EXCERPTED RECORDS START

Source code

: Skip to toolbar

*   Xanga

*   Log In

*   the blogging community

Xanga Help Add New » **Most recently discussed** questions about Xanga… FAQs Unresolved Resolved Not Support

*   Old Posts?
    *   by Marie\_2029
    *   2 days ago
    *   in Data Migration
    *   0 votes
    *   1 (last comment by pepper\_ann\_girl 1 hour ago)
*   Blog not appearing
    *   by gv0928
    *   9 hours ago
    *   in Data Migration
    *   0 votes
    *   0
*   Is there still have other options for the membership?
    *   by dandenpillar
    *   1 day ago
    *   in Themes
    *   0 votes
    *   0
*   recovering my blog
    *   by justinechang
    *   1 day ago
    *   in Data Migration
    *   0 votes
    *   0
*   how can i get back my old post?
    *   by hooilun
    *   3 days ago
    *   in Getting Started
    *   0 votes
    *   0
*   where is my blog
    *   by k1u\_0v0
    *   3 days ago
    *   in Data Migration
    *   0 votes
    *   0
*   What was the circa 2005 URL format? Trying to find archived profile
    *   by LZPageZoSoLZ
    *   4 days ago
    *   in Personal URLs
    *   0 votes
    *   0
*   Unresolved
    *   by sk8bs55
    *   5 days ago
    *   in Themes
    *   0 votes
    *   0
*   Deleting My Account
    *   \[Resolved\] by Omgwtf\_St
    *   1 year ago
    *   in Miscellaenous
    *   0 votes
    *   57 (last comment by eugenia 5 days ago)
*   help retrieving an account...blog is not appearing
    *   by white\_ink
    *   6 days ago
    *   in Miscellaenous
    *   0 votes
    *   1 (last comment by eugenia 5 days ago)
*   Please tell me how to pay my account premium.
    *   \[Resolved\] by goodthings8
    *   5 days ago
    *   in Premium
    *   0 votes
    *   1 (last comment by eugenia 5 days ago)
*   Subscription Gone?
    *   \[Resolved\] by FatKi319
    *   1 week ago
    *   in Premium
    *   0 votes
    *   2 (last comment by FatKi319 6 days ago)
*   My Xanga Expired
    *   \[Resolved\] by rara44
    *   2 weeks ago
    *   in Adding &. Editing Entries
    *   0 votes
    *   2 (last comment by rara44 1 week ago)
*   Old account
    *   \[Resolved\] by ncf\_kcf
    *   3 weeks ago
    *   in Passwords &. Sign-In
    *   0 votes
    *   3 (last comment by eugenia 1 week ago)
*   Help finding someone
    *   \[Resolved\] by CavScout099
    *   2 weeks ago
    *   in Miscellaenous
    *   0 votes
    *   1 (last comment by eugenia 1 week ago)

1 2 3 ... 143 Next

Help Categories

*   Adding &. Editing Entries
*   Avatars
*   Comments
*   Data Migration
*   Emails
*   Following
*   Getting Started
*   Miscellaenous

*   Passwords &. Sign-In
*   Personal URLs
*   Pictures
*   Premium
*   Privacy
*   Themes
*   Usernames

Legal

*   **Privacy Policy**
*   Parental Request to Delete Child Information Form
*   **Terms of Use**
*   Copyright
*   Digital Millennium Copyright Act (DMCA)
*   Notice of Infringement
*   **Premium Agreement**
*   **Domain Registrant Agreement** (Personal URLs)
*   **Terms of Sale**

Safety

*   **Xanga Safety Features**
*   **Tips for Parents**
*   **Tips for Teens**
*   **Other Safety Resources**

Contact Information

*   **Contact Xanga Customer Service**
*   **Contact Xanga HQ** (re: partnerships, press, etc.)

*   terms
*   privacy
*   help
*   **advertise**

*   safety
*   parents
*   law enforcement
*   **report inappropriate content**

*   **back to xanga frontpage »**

EXCERPTED RECORDS END

THE TASK => Find all the lines with "Unresolved" in the data and copy them.

WRITTEN ANSWER =>
Xanga Help Add New » **Most recently discussed** questions about Xanga… FAQs Unresolved Resolved Not Support
*   Unresolved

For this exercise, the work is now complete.